EXERCISE GOAL>
The first line of the entries is where the copy starts and the line with "任务。若是，此时剩余所有 Worker 一定都已经完成了他们的任务，并阻塞在抽取任务的语句上。于是，" is where it ends; set down each line exactly, both ends included, and drop pictures.

INPUT>
+++

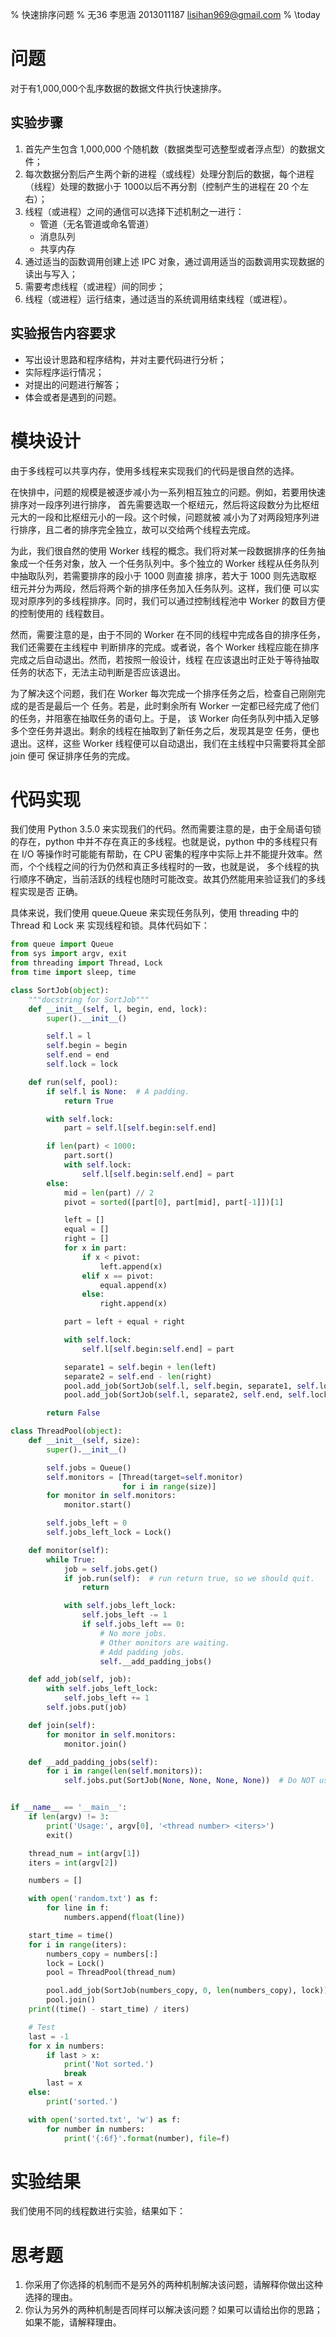 % 快速排序问题
% 无36
  李思涵
  2013011187
  <lisihan969@gmail.com>
% \today

# 问题

对于有1,000,000个乱序数据的数据文件执行快速排序。

## 实验步骤

1. 首先产生包含 1,000,000 个随机数（数据类型可选整型或者浮点型）的数据文件；
2. 每次数据分割后产生两个新的进程（或线程）处理分割后的数据，每个进程（线程）处理的数据小于
   1000以后不再分割（控制产生的进程在 20 个左右）；
3. 线程（或进程）之间的通信可以选择下述机制之一进行：
    - 管道（无名管道或命名管道）
    - 消息队列
    - 共享内存
4. 通过适当的函数调用创建上述 IPC 对象，通过调用适当的函数调用实现数据的读出与写入；
5. 需要考虑线程（或进程）间的同步；
6. 线程（或进程）运行结束，通过适当的系统调用结束线程（或进程）。

## 实验报告内容要求

- 写出设计思路和程序结构，并对主要代码进行分析；
- 实际程序运行情况；
- 对提出的问题进行解答；
- 体会或者是遇到的问题。

# 模块设计

由于多线程可以共享内存，使用多线程来实现我们的代码是很自然的选择。

在快排中，问题的规模是被逐步减小为一系列相互独立的问题。例如，若要用快速排序对一段序列进行排序，
首先需要选取一个枢纽元，然后将这段数分为比枢纽元大的一段和比枢纽元小的一段。这个时候，问题就被
减小为了对两段短序列进行排序，且二者的排序完全独立，故可以交给两个线程去完成。

为此，我们很自然的使用 Worker 线程的概念。我们将对某一段数据排序的任务抽象成一个任务对象，放入
一个任务队列中。多个独立的 Worker 线程从任务队列中抽取队列，若需要排序的段小于 1000 则直接
排序，若大于 1000 则先选取枢纽元并分为两段，然后将两个新的排序任务加入任务队列。这样，我们便
可以实现对原序列的多线程排序。同时，我们可以通过控制线程池中 Worker 的数目方便的控制使用的
线程数目。

然而，需要注意的是，由于不同的 Worker 在不同的线程中完成各自的排序任务，我们还需要在主线程中
判断排序的完成。或者说，各个 Worker 线程应能在排序完成之后自动退出。然而，若按照一般设计，线程
在应该退出时正处于等待抽取任务的状态下，无法主动判断是否应该退出。

为了解决这个问题，我们在 Worker 每次完成一个排序任务之后，检查自己刚刚完成的是否是最后一个
任务。若是，此时剩余所有 Worker 一定都已经完成了他们的任务，并阻塞在抽取任务的语句上。于是，
该 Worker 向任务队列中插入足够多个空任务并退出。剩余的线程在抽取到了新任务之后，发现其是空
任务，便也退出。这样，这些 Worker 线程便可以自动退出，我们在主线程中只需要将其全部 join 便可
保证排序任务的完成。

# 代码实现

我们使用 Python 3.5.0 来实现我们的代码。然而需要注意的是，由于全局语句锁的存在，python
中并不存在真正的多线程。也就是说，python 中的多线程只有在 I/O 等操作时可能能有帮助，在 CPU
密集的程序中实际上并不能提升效率。然而，个个线程之间的行为仍然和真正多线程时的一致，也就是说，
多个线程的执行顺序不确定，当前活跃的线程也随时可能改变。故其仍然能用来验证我们的多线程实现是否
正确。

具体来说，我们使用 queue.Queue 来实现任务队列，使用 threading 中的 Thread 和 Lock 来
实现线程和锁。具体代码如下：

```python
from queue import Queue
from sys import argv, exit
from threading import Thread, Lock
from time import sleep, time

class SortJob(object):
    """docstring for SortJob"""
    def __init__(self, l, begin, end, lock):
        super().__init__()

        self.l = l
        self.begin = begin
        self.end = end
        self.lock = lock

    def run(self, pool):
        if self.l is None:  # A padding.
            return True

        with self.lock:
            part = self.l[self.begin:self.end]

        if len(part) < 1000:
            part.sort()
            with self.lock:
                self.l[self.begin:self.end] = part
        else:
            mid = len(part) // 2
            pivot = sorted([part[0], part[mid], part[-1]])[1]

            left = []
            equal = []
            right = []
            for x in part:
                if x < pivot:
                    left.append(x)
                elif x == pivot:
                    equal.append(x)
                else:
                    right.append(x)

            part = left + equal + right

            with self.lock:
                self.l[self.begin:self.end] = part

            separate1 = self.begin + len(left)
            separate2 = self.end - len(right)
            pool.add_job(SortJob(self.l, self.begin, separate1, self.lock))
            pool.add_job(SortJob(self.l, separate2, self.end, self.lock))

        return False

class ThreadPool(object):
    def __init__(self, size):
        super().__init__()

        self.jobs = Queue()
        self.monitors = [Thread(target=self.monitor)
                         for i in range(size)]
        for monitor in self.monitors:
            monitor.start()

        self.jobs_left = 0
        self.jobs_left_lock = Lock()

    def monitor(self):
        while True:
            job = self.jobs.get()
            if job.run(self):  # run return true, so we should quit.
                return

            with self.jobs_left_lock:
                self.jobs_left -= 1
                if self.jobs_left == 0:
                    # No more jobs.
                    # Other monitors are waiting.
                    # Add padding jobs.
                    self.__add_padding_jobs()

    def add_job(self, job):
        with self.jobs_left_lock:
            self.jobs_left += 1
        self.jobs.put(job)

    def join(self):
        for monitor in self.monitors:
            monitor.join()

    def __add_padding_jobs(self):
        for i in range(len(self.monitors)):
            self.jobs.put(SortJob(None, None, None, None))  # Do NOT use add_job


if __name__ == '__main__':
    if len(argv) != 3:
        print('Usage:', argv[0], '<thread number> <iters>')
        exit()

    thread_num = int(argv[1])
    iters = int(argv[2])

    numbers = []

    with open('random.txt') as f:
        for line in f:
            numbers.append(float(line))

    start_time = time()
    for i in range(iters):
        numbers_copy = numbers[:]
        lock = Lock()
        pool = ThreadPool(thread_num)

        pool.add_job(SortJob(numbers_copy, 0, len(numbers_copy), lock))
        pool.join()
    print((time() - start_time) / iters)

    # Test
    last = -1
    for x in numbers:
        if last > x:
            print('Not sorted.')
            break
        last = x
    else:
        print('sorted.')

    with open('sorted.txt', 'w') as f:
        for number in numbers:
            print('{:6f}'.format(number), file=f)
```

# 实验结果

我们使用不同的线程数进行实验，结果如下：



# 思考题

1. 你采用了你选择的机制而不是另外的两种机制解决该问题，请解释你做出这种选择的理由。
2. 你认为另外的两种机制是否同样可以解决该问题？如果可以请给出你的思路；如果不能，请解释理由。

+++

PROBLEM SOLUTION>
 % 快速排序问题
% 无36
  李思涵
  2013011187
  <lisihan969@gmail.com>
% \today

# 问题

对于有1,000,000个乱序数据的数据文件执行快速排序。

## 实验步骤

1. 首先产生包含 1,000,000 个随机数（数据类型可选整型或者浮点型）的数据文件；
2. 每次数据分割后产生两个新的进程（或线程）处理分割后的数据，每个进程（线程）处理的数据小于
   1000以后不再分割（控制产生的进程在 20 个左右）；
3. 线程（或进程）之间的通信可以选择下述机制之一进行：
    - 管道（无名管道或命名管道）
    - 消息队列
    - 共享内存
4. 通过适当的函数调用创建上述 IPC 对象，通过调用适当的函数调用实现数据的读出与写入；
5. 需要考虑线程（或进程）间的同步；
6. 线程（或进程）运行结束，通过适当的系统调用结束线程（或进程）。

## 实验报告内容要求

- 写出设计思路和程序结构，并对主要代码进行分析；
- 实际程序运行情况；
- 对提出的问题进行解答；
- 体会或者是遇到的问题。

# 模块设计

由于多线程可以共享内存，使用多线程来实现我们的代码是很自然的选择。

在快排中，问题的规模是被逐步减小为一系列相互独立的问题。例如，若要用快速排序对一段序列进行排序，
首先需要选取一个枢纽元，然后将这段数分为比枢纽元大的一段和比枢纽元小的一段。这个时候，问题就被
减小为了对两段短序列进行排序，且二者的排序完全独立，故可以交给两个线程去完成。

为此，我们很自然的使用 Worker 线程的概念。我们将对某一段数据排序的任务抽象成一个任务对象，放入
一个任务队列中。多个独立的 Worker 线程从任务队列中抽取队列，若需要排序的段小于 1000 则直接
排序，若大于 1000 则先选取枢纽元并分为两段，然后将两个新的排序任务加入任务队列。这样，我们便
可以实现对原序列的多线程排序。同时，我们可以通过控制线程池中 Worker 的数目方便的控制使用的
线程数目。

然而，需要注意的是，由于不同的 Worker 在不同的线程中完成各自的排序任务，我们还需要在主线程中
判断排序的完成。或者说，各个 Worker 线程应能在排序完成之后自动退出。然而，若按照一般设计，线程
在应该退出时正处于等待抽取任务的状态下，无法主动判断是否应该退出。

为了解决这个问题，我们在 Worker 每次完成一个排序任务之后，检查自己刚刚完成的是否是最后一个
任务。若是，此时剩余所有 Worker 一定都已经完成了他们的任务，并阻塞在抽取任务的语句上。于是，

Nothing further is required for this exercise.